Detailed Description

Hip fractures in older adults are commonly associated with significant perioperative pain, which is often managed with opioid analgesics despite their potential adverse effects. Non-pharmacological and non-invasive strategies, such as transcutaneous electrical nerve stimulation (TENS), have been proposed as adjunctive approaches for pain management. While previous studies have primarily focused on postoperative applications, the effects of TENS during the preoperative phase remain unclear.

This randomized clinical trial will include 32 older adults diagnosed with hip fracture. After providing written informed consent, participants will undergo a standardized baseline assessment. Demographic and clinical data, including age, sex, marital status, and education level, will be collected through an anamnesis form.
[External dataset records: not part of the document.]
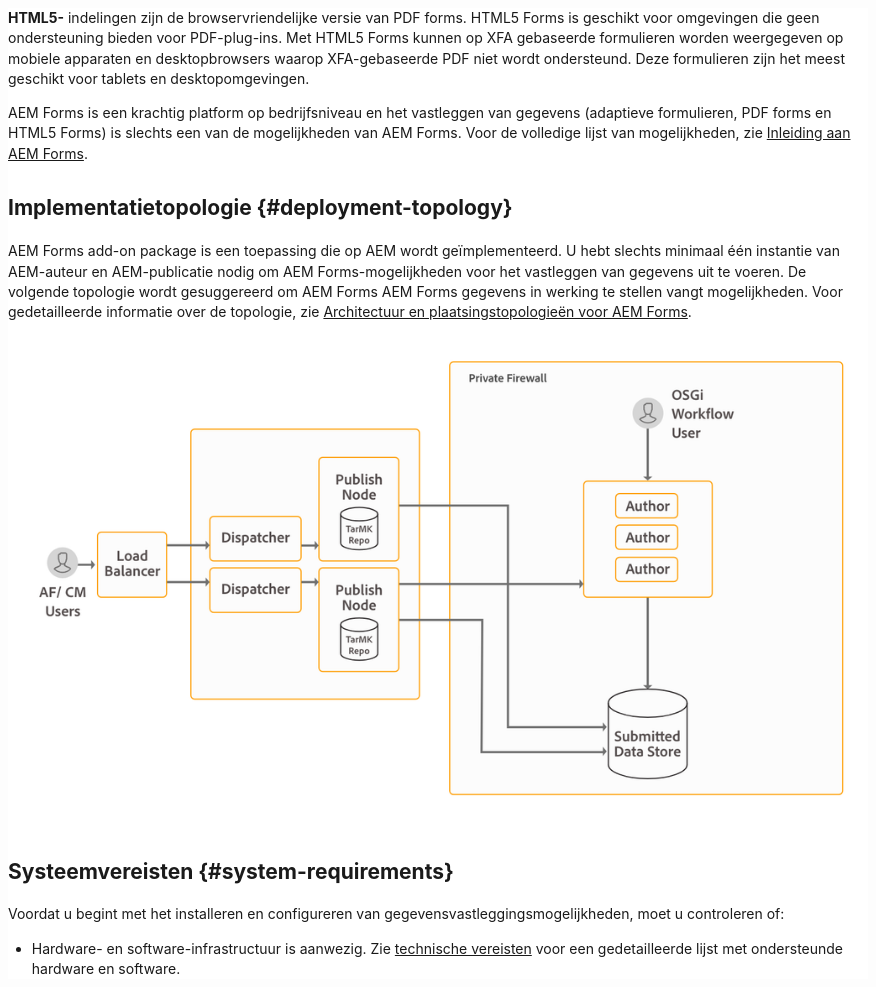 **HTML5-** indelingen zijn de browservriendelijke versie van PDF forms. HTML5 Forms is geschikt voor omgevingen die geen ondersteuning bieden voor PDF-plug-ins. Met HTML5 Forms kunnen op XFA gebaseerde formulieren worden weergegeven op mobiele apparaten en desktopbrowsers waarop XFA-gebaseerde PDF niet wordt ondersteund. Deze formulieren zijn het meest geschikt voor tablets en desktopomgevingen.

AEM Forms is een krachtig platform op bedrijfsniveau en het vastleggen van gegevens (adaptieve formulieren, PDF forms en HTML5 Forms) is slechts een van de mogelijkheden van AEM Forms. Voor de volledige lijst van mogelijkheden, zie [Inleiding aan AEM Forms](/help/forms/using/introduction-aem-forms.md).

## Implementatietopologie {#deployment-topology}

AEM Forms add-on package is een toepassing die op AEM wordt geïmplementeerd. U hebt slechts minimaal één instantie van AEM-auteur en AEM-publicatie nodig om AEM Forms-mogelijkheden voor het vastleggen van gegevens uit te voeren. De volgende topologie wordt gesuggereerd om AEM Forms AEM Forms gegevens in werking te stellen vangt mogelijkheden. Voor gedetailleerde informatie over de topologie, zie [Architectuur en plaatsingstopologieën voor AEM Forms](/help/forms/using/aem-forms-architecture-deployment.md).

![aanbevolen topologie](assets/recommended-topology.png)

## Systeemvereisten {#system-requirements}

Voordat u begint met het installeren en configureren van gegevensvastleggingsmogelijkheden, moet u controleren of:

* Hardware- en software-infrastructuur is aanwezig. Zie [technische vereisten](/help/sites-deploying/technical-requirements.md) voor een gedetailleerde lijst met ondersteunde hardware en software.
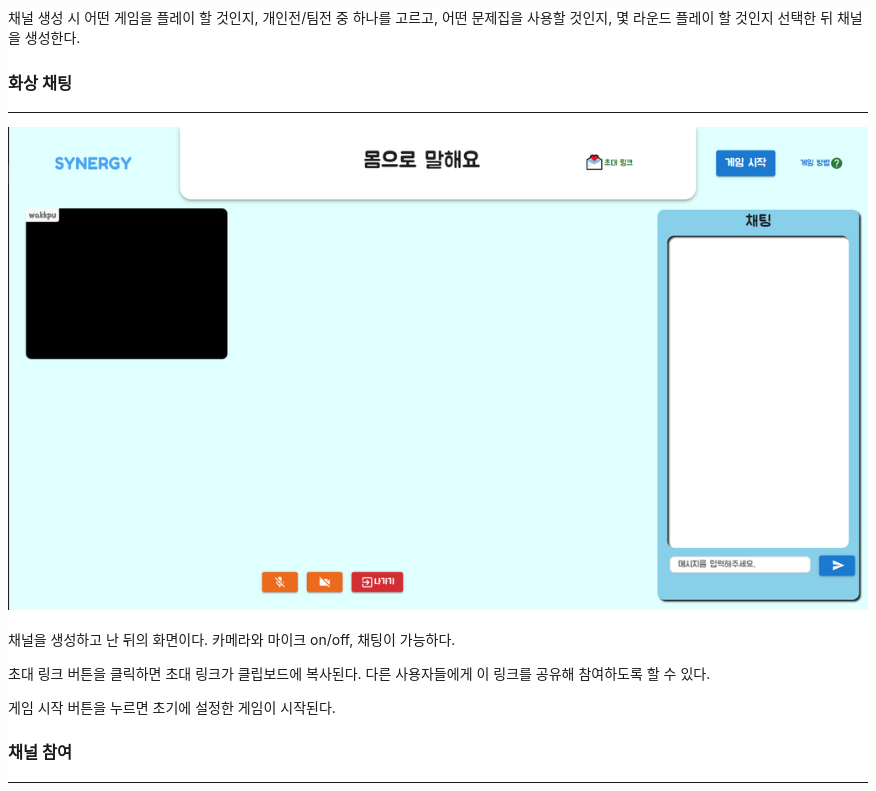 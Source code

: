 채널 생성 시 어떤 게임을 플레이 할 것인지, 개인전/팀전 중 하나를 고르고, 어떤 문제집을 사용할 것인지, 몇 라운드 플레이 할 것인지 선택한 뒤 채널을 생성한다.

### 화상 채팅

---

![Untitled](./images/Untitled%2011.png)

채널을 생성하고 난 뒤의 화면이다. 카메라와 마이크 on/off, 채팅이 가능하다.

초대 링크 버튼을 클릭하면 초대 링크가 클립보드에 복사된다. 
다른 사용자들에게 이 링크를 공유해 참여하도록 할 수 있다.

게임 시작 버튼을 누르면 초기에 설정한 게임이 시작된다.

### 채널 참여

---
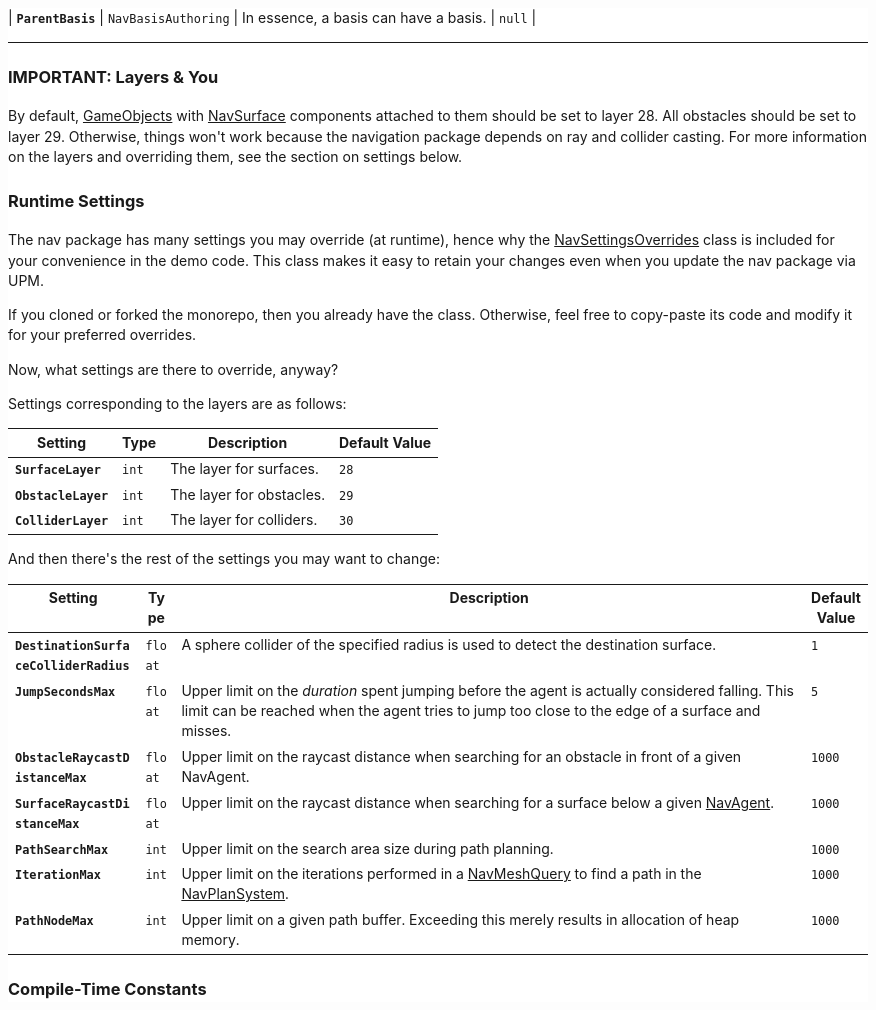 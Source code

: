 | **`ParentBasis`**                  | `NavBasisAuthoring`         | In essence, a basis can have a basis.                                                                                                                                                                                                                                                                                                                                                                                                                                       | `null`        |

---

### **IMPORTANT:** Layers & You

By default, [GameObjects](https://docs.unity3d.com/2019.3/Documentation/ScriptReference/GameObject.html) with [NavSurface](https://github.com/reeseschultz/ReeseUnityDemos/blob/master/Packages/com.reese.nav/Surface/NavSurface.cs) components attached to them should be set to layer 28. All obstacles should be set to layer 29. Otherwise, things won't work because the navigation package depends on ray and collider casting. For more information on the layers and overriding them, see the section on settings below.

### Runtime Settings

The nav package has many settings you may override (at runtime), hence why the [NavSettingsOverrides](https://github.com/reeseschultz/ReeseUnityDemos/blob/master/Assets/Scripts/Nav/NavSettingsOverrides.cs) class is included for your convenience in the demo code. This class makes it easy to retain your changes even when you update the nav package via UPM.

If you cloned or forked the monorepo, then you already have the class. Otherwise, feel free to copy-paste its code and modify it for your preferred overrides.

Now, what settings are there to override, anyway?

Settings corresponding to the layers are as follows:

| Setting             | Type  | Description              | Default Value |
|---------------------|-------|--------------------------|---------------|
| **`SurfaceLayer`**  | `int` | The layer for surfaces.  | `28`          |
| **`ObstacleLayer`** | `int` | The layer for obstacles. | `29`          |
| **`ColliderLayer`** | `int` | The layer for colliders. | `30`          |

And then there's the rest of the settings you may want to change:

| Setting                                    | Type    | Description                                                                                                                                                                                                                                                                                                    | Default Value |
|--------------------------------------------|---------|----------------------------------------------------------------------------------------------------------------------------------------------------------------------------------------------------------------------------------------------------------------------------------------------------------------|---------------|
| **`DestinationSurfaceColliderRadius`**     | `float` | A sphere collider of the specified radius is used to detect the destination surface.                                                                                                                                                                                                                           | `1`           |
| **`JumpSecondsMax`**                       | `float` | Upper limit on the *duration* spent jumping before the agent is actually considered falling. This limit can be reached when the agent tries to jump too close to the edge of a surface and misses.                                                                                                             | `5`           |
| **`ObstacleRaycastDistanceMax`**           | `float` | Upper limit on the raycast distance when searching for an obstacle in front of a given NavAgent.                                                                                                                                                                                                               | `1000`        |
| **`SurfaceRaycastDistanceMax`**            | `float` | Upper limit on the raycast distance when searching for a surface below a given [NavAgent](https://github.com/reeseschultz/ReeseUnityDemos/blob/master/Packages/com.reese.nav/Agent/NavAgent.cs).                                                                                                               | `1000`        |
| **`PathSearchMax`**                        | `int`   | Upper limit on the search area size during path planning.                                                                                                                                                                                                                                                      | `1000`        |
| **`IterationMax`**                         | `int`   | Upper limit on the iterations performed in a [NavMeshQuery](https://docs.unity3d.com/2019.3/Documentation/ScriptReference/Experimental.AI.NavMeshQuery.html) to find a path in the [NavPlanSystem](https://github.com/reeseschultz/ReeseUnityDemos/blob/master/Packages/com.reese.nav/Agent/NavPlanSystem.cs). | `1000`        |
| **`PathNodeMax`**                          | `int`   | Upper limit on a given path buffer. Exceeding this merely results in allocation of heap memory.                                                                                                                                                                                                                | `1000`        |

### Compile-Time Constants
Physiological and clinical outcomes will be assessed before and after the intervention. These include vital signs (blood pressure, heart rate, and respiratory rate), pain intensity, discomfort level, anxiety level, and pressure pain threshold. Additionally, validated instruments will be applied once prior to the intervention to assess broader health domains, including quality of life (SF-36), physical activity level (International Physical Activity Questionnaire - IPAQ), depressive symptoms (Geriatric Depression Scale), anxiety symptoms (State-Trait Anxiety Inventory), fear of falling (Falls Efficacy Scale International), and pain catastrophizing (Pain Catastrophizing Scale).

Following baseline assessments, participants will be randomly assigned to one of two groups. The intervention group (G1) will receive active TENS, with intensity adjusted to the maximum level tolerated by the participant. The control group (G2) will receive sham TENS, with intensity set at a sub-sensory level without perceptible stimulation. The intervention will consist of a single session lasting 45 minutes.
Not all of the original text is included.